→ What is needed:
Copy out all lines in the data below containing the string "begin".

→ Dataset entries:
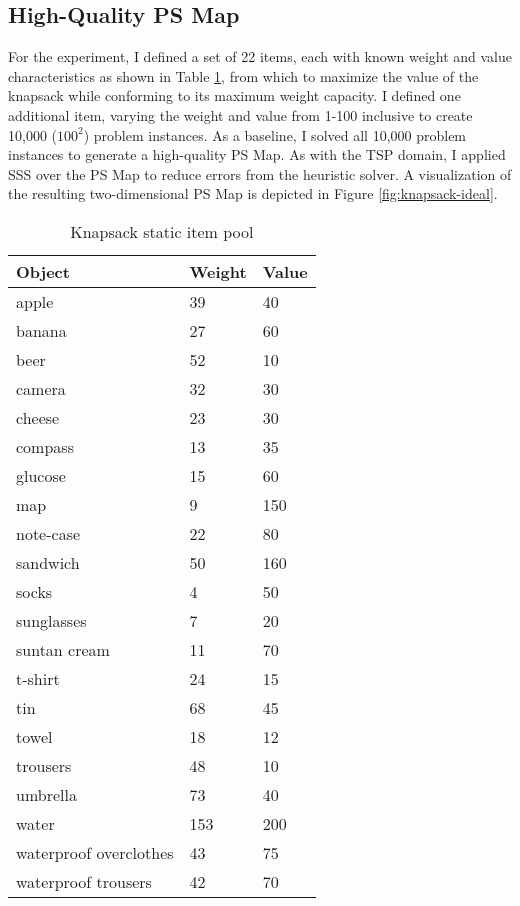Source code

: \subsection{High-Quality PS Map} For the  experiment, I defined a set of 22 items, each with known weight and value characteristics as shown in Table \ref{tab:knapsack-item-pool}, from which to maximize the value of the knapsack while conforming to its maximum weight capacity.  I defined one additional item, varying the weight and value from 1-100 inclusive to create 10,000 ($\textrm{100}^{\textrm{2}}$) problem instances.  As a baseline, I solved all 10,000 problem instances to generate a high-quality PS Map.  As with the TSP domain, I applied SSS over the PS Map to reduce errors from the heuristic solver.  A visualization of the resulting two-dimensional PS Map is depicted in Figure \ref{fig:knapsack-ideal}.


\begin{table}
\begin{center}
  \begin{tabular}{|p{5cm}|p{1.5cm}|p{1.5cm}|}
    \hline
    \textbf{Object} & \textbf{Weight} & \textbf{Value} \\ \hline
    apple & 39 & 40 \\ \hline
    banana & 27 & 60 \\ \hline
    beer & 52 & 10 \\ \hline
    camera & 32 & 30 \\ \hline
    cheese & 23 & 30 \\ \hline
    compass & 13 & 35 \\ \hline
    glucose & 15 & 60 \\ \hline
    map & 9 & 150 \\ \hline
    note-case & 22 & 80 \\ \hline
    sandwich & 50 & 160 \\ \hline
    socks & 4 & 50 \\ \hline
    sunglasses & 7 & 20 \\ \hline
    suntan cream & 11 & 70 \\ \hline
    t-shirt & 24 & 15 \\ \hline
    tin & 68 & 45 \\ \hline
    towel & 18 & 12 \\ \hline
    trousers & 48 & 10 \\ \hline
    umbrella & 73 & 40 \\ \hline
    water & 153 & 200 \\ \hline
    waterproof overclothes & 43 & 75 \\ \hline
    waterproof trousers & 42 & 70 \\
    \hline
  \end{tabular}
  \caption{Knapsack static item pool}
  \label{tab:knapsack-item-pool}
\end{center}
\end{table}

→ Exercise output:
\begin{table}
\begin{center}
  \begin{tabular}{|p{5cm}|p{1.5cm}|p{1.5cm}|}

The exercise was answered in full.